Leggo in ritardo il bel post di Lorenzo sul dialetto nelle televisioni locali, e mi sento di sottoscriverlo. Almeno in parte: perché, se è vero che è improbabile che l'illusione dialettalista delle TV locali sopravviva alle prime prove, è altrettanto vero che il frutto di connubi come questo sono spesso entità completamente nuove.

Ogni tentativo riduzionista, nel campo della cultura, è destinato a fare poca strada: e questo vale in particolare per i media, dai più elementari (o presunti tali), come la lingua, ai più complessi, almeno tecnologicamente, come la televisione. Se è vero che la lingua italiana non ha soppiantato i dialetti, come qualche linguista si sarebbe aspettato grazie al supporto del piccolo schermo, è altrettanto vero che i nuovi media non hanno soppiantato la TV, che continua ad evolversi godendo di ottima salute.

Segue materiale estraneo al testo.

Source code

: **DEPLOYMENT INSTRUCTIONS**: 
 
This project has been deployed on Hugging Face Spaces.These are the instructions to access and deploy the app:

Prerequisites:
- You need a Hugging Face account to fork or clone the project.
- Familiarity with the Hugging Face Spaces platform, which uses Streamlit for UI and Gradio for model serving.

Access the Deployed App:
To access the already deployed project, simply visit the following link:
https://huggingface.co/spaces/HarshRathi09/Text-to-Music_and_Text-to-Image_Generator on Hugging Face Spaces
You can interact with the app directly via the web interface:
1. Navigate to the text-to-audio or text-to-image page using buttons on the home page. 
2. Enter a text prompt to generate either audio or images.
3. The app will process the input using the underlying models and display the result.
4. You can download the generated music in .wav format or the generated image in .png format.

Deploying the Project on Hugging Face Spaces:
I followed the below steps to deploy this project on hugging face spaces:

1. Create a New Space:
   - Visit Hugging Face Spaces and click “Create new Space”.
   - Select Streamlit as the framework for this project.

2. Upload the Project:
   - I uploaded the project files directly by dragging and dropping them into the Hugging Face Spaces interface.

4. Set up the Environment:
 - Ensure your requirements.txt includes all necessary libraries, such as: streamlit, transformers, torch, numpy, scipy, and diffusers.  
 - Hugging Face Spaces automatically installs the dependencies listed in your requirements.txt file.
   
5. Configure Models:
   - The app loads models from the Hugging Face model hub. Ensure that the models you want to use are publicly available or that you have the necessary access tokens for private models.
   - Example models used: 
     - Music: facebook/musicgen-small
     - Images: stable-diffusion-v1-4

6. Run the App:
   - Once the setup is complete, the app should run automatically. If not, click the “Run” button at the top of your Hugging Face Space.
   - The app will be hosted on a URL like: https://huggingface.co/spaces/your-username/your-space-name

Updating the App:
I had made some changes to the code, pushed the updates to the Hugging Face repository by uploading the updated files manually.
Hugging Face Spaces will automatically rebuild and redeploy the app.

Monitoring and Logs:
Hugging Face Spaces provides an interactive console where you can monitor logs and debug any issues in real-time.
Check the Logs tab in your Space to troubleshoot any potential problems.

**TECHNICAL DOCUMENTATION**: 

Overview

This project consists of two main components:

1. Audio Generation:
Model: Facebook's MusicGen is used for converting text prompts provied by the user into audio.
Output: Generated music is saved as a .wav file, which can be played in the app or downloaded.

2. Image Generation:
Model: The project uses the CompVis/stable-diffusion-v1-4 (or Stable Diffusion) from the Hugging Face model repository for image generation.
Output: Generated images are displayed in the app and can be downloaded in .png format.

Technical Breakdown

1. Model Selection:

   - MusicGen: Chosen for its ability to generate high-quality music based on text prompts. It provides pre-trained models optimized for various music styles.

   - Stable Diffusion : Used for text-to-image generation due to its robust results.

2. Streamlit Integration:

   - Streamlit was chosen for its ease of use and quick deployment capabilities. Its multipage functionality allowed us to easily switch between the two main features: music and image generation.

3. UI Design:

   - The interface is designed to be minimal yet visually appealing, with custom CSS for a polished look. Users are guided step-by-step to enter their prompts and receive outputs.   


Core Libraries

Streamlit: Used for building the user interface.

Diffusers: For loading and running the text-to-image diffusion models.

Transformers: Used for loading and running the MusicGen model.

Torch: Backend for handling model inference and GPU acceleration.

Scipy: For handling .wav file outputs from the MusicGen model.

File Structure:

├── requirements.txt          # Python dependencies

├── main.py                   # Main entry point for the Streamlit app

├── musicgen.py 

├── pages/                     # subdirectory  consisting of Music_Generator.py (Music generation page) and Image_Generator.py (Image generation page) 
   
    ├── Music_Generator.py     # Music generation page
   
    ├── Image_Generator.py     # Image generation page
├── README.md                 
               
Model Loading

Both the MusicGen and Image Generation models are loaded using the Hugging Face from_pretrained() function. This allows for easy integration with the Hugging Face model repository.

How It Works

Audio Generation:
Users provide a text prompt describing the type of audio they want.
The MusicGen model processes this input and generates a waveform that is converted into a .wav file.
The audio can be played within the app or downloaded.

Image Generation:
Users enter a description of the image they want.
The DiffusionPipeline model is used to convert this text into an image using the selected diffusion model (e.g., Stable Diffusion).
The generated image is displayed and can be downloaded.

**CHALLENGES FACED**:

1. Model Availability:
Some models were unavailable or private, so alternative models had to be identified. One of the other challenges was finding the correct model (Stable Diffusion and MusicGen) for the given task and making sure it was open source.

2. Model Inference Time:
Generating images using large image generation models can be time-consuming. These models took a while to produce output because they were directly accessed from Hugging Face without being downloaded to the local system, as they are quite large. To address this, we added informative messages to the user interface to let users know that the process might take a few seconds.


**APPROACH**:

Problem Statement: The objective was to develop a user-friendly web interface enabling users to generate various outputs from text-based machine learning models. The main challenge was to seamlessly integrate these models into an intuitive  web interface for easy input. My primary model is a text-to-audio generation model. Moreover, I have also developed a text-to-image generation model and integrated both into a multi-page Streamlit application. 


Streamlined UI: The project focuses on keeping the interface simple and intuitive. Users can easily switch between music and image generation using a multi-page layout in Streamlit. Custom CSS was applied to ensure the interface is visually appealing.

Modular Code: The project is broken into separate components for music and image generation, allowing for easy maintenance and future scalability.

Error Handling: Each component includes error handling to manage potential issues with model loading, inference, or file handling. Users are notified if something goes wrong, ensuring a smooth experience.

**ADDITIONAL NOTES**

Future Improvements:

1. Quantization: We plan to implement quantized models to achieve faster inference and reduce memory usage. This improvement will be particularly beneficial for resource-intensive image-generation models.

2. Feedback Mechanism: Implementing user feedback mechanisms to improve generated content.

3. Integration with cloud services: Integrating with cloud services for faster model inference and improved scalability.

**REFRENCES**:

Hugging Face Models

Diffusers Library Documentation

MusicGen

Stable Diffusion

Ma, proprio come il frutto dello sposalizio tra la televisione e Internet, o tra la televisione e i telefonini, sono nuove creature, figlie di un'evoluzione quasi darwiniana che conduce alla moltiplicazione degli abitanti dell'ecosistema mediatico, così allo stesso modo l'incontro e lo scontro tra la lingua "ufficiale", i dialetti e i gerghi mediatici, specialmente se avviene sul terreno di un potente trasformatore culturale come la TV, potrebbe partorire codici inauditi. Forse dunque la nuova televisione non sarà tanto tale per via dei sistemi di trasmissione più avanzati in procinto di essere adottati, ma soprattutto grazie all'esplosione di un caleidoscopio culturale – e dunque linguistico – derivante da questa contaminazione: né italiana, né dialettale, ma non per questo necessariamente meno comprensibile.

  • Paola Liberace |

    Sarà perché sono meridionale anch’io, ma mi sembra che il dialetto napoletano, per la sua trascinante forza di koiné, faccia storia a sé (non altrettanto mi sembra di poter dire per gli altri due esempi che hai citato). Eppure, anche questo dialetto è stato interessato, attraverso il canale televisivo, da contaminazioni che ne hanno fatto qualcosa di diverso, che non somiglia a quello delle canzoni popolari di inizio Novecento così come l’italiano di Gerry Scotti non somiglia a quello degli articoli di Montanelli. O sbaglio?
    Paola

  • Angelo D'Addesio |

    In realtà i discorsi da fare sono due. Lo si per fanatismo o per conoscenza. Dalla mia esperienza di meridionale posso dire che il seguito che hanno programmi in dialetto (ma che dico dialetto…) in lingua napoletana non hanno pari in Campania ed in gran parte del Sud. Certo, se si vuol far passare la teoria del dialetto come obbligo di conoscenza e di istruzione e non come tentativo di divulgazione ed intrattenimento, allora sarà solo un argomento politico e basta. Quanto alla difficoltà del dialetto in una tv globalizzata, penso che in certi casi non ci sia niente di più globalizzante del dialetto se unito alla qualità ed universalità delle tradizioni. Il Festival di Melpignano con canzoni in dialetto salentino, le manifestazioni napoletane con dialetto del loco, ma anche in passato i concerti in genovese di De André, il Teatro di De Filippo erano a dir poco universali nel successo e nell’intento.